Read The Nascenza Conspiracy Online
Authors: V. Briceland
Tags: #young adult, #teen fiction, #fiction, #teen, #teen fiction, #teenager, #fantasy, #science fiction
Petro paused to let that sink in his friend’s foole-soaked brain. After a moment, Adrio pinched his mouth shut. In the quietest voice he had, he said, “That wouldn’t be a bad thing.”
It was Adrio’s absolute lack of emotion that stunned Petro the most. “You do know what you’re saying?” he asked. “Or are you letting the foole talk for you?”
“It’s not the foole.” Word by word, Adrio was closing himself off. Petro could sense his companion drawing away from him, although he didn’t move an hair. “You obviously think you’re so much better than me. You can go to hell.”
Again, the utter lack of emotion convinced Petro that Adrio meant what he said. He shook his head and began to rise. “This stupid charade has gone too far.”
Sensing that Petro was about to disavow that responsibility, Adrio sat up and pointed his finger. “You’re the one who started it, pushing me forward to sign Brother Narciso’s book.”
“Fine.” Petro hated knowing Adrio was right. “Then I’ll be the one to end it.”
“I’ll tell everyone it was your idea.” Adrio seemed desperate now. “You’ll be the one getting into trouble. Not me.”

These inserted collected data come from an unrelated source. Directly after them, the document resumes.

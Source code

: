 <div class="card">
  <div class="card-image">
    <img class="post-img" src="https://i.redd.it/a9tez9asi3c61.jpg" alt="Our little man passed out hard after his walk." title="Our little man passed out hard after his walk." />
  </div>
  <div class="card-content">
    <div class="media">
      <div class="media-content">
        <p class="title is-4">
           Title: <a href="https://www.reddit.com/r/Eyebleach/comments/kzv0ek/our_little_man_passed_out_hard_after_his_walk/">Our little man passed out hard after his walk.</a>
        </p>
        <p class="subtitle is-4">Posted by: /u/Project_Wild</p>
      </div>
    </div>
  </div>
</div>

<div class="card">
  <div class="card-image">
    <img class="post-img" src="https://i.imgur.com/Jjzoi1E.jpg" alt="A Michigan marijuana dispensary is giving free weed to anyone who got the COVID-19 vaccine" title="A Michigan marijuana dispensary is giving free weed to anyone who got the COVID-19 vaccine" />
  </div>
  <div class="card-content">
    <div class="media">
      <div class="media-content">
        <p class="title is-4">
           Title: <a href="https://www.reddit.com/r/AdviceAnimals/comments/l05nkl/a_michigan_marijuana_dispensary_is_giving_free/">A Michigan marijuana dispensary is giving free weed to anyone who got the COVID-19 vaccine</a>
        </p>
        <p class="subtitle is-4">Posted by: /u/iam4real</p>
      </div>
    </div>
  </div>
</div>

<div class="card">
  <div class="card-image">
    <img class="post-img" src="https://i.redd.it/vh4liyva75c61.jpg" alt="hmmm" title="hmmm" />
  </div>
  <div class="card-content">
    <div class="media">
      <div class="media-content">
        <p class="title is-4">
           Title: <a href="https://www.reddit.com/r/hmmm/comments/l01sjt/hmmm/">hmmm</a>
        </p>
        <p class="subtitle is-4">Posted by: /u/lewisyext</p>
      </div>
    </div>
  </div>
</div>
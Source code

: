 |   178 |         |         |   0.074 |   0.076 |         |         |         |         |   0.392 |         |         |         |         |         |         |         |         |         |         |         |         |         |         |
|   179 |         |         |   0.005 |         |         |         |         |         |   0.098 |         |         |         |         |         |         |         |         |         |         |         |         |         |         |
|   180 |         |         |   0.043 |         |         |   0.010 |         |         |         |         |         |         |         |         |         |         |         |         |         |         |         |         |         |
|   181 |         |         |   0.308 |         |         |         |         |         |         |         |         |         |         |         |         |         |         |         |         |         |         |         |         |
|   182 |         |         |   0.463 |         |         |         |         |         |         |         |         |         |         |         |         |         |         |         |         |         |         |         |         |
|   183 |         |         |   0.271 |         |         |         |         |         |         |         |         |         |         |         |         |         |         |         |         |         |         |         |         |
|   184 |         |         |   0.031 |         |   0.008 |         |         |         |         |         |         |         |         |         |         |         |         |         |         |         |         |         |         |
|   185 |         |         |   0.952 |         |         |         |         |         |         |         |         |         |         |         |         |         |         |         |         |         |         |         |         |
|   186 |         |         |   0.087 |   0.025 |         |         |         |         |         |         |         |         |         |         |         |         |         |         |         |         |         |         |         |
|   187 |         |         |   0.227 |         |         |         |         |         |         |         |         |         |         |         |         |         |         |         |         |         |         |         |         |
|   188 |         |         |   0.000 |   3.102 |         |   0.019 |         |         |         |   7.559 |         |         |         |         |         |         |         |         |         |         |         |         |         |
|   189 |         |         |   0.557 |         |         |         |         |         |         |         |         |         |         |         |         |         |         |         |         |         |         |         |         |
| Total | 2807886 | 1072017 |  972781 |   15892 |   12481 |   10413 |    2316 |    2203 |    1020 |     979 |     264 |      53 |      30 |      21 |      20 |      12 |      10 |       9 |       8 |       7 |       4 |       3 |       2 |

Petro’s voice rose in pitch. “Do you think I care about that? With my best friend—with you hating me? You actually think a punishment is the first item on my mind?” He shook his head and prepared to walk away from the table. “You’re the one who can go to hell. Tomorrow, once we’re clear of this place, I’m telling Narciso the truth.” He didn’t want to think about the consequences. Not now. They couldn’t make him feel more awful than he did at that moment. “He’ll know before we reach Nascenza.”

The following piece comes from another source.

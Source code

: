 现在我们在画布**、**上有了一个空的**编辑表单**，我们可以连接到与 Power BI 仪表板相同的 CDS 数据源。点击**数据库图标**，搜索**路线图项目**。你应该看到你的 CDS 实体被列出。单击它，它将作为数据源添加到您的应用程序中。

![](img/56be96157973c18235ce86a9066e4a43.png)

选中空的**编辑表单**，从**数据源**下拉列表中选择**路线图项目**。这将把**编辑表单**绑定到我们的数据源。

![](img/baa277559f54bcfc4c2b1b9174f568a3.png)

“Fine,” spat Adrio. “See what happens to you then.”
“Fine. I will.” There really seemed nothing more to say. Was this how friendships ended, then? Years too easily shucked away, without a thought, without premeditation? It ought to have hurt more. “Have some more foole. Stuff your face. Enjoy your guards and your last night of being a Divetri.”
Scarcely had his feet touched the stairs up to the rooms when he heard Adrio shouting out to the card players, “Deal me in, good fellows! I’m feeling the luck of the gods on my side tonight!” There was a hearty whoop of laughter. Sounds of revelry followed, but the thick oak door to the room that Petro and Amadeo were sharing with Adrio shut them out. The feather mattress collapsed with a mighty whoosh of air as Petro fell upon it, clothes, boots, and all.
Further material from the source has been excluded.